Saved entries
* * *

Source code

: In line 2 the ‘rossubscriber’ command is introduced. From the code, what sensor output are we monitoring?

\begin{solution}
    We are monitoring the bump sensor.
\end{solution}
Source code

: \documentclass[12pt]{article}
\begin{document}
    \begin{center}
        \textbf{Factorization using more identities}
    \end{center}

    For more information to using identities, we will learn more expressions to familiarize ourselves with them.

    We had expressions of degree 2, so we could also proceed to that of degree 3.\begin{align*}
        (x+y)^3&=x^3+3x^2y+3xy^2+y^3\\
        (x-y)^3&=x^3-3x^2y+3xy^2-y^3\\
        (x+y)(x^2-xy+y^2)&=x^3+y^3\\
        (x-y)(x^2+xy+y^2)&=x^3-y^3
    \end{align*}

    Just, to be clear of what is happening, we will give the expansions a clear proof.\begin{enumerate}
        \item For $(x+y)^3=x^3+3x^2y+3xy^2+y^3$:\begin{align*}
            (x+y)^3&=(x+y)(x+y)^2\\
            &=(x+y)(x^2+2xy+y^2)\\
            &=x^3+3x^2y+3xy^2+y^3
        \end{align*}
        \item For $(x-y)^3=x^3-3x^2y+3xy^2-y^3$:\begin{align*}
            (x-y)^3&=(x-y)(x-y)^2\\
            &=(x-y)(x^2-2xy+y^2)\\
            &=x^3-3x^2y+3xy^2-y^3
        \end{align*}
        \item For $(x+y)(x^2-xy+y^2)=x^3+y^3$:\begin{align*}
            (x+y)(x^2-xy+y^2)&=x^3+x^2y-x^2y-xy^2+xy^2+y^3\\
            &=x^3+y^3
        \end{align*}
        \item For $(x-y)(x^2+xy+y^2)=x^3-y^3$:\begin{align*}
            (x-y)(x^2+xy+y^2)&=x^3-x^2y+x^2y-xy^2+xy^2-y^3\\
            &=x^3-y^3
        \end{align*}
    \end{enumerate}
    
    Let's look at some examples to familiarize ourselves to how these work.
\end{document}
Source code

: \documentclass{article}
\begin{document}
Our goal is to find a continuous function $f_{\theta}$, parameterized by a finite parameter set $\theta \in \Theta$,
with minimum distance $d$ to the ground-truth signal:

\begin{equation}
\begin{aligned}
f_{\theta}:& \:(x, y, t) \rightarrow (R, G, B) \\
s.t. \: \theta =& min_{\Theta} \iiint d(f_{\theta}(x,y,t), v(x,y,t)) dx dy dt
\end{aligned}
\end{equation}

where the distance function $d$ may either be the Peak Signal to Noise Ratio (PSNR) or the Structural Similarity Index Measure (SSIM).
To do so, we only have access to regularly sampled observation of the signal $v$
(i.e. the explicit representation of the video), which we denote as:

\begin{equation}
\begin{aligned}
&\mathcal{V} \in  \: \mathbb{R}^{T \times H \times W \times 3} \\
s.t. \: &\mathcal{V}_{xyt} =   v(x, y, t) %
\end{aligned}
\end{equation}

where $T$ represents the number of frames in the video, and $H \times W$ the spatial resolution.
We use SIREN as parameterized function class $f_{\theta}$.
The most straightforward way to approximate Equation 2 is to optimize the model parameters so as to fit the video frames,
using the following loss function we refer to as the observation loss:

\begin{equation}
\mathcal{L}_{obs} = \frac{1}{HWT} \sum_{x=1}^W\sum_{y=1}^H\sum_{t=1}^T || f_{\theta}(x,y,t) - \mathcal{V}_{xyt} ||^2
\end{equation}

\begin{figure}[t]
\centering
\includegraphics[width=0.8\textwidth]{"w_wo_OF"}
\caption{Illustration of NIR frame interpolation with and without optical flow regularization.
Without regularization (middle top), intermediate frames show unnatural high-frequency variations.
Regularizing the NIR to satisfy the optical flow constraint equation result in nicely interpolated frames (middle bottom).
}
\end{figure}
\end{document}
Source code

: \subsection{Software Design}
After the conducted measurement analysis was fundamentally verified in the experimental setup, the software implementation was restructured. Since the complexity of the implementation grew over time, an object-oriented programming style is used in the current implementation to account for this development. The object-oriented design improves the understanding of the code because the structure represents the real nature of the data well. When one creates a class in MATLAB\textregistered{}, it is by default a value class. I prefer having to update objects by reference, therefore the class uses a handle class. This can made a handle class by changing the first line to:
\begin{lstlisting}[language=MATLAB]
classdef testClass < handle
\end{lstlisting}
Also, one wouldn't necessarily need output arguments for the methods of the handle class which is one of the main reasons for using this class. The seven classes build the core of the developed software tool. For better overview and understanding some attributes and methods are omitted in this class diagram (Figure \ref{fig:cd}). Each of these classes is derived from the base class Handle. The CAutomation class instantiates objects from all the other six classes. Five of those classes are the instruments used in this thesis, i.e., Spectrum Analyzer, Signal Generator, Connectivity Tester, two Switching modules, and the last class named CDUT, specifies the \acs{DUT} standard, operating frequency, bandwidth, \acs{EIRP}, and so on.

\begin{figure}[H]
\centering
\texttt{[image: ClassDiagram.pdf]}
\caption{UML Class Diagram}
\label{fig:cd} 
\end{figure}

* * *

Show all lines in the records above that hold "familiarize".

    For more information to using identities, we will learn more expressions to familiarize ourselves with them.
    Let's look at some examples to familiarize ourselves to how these work.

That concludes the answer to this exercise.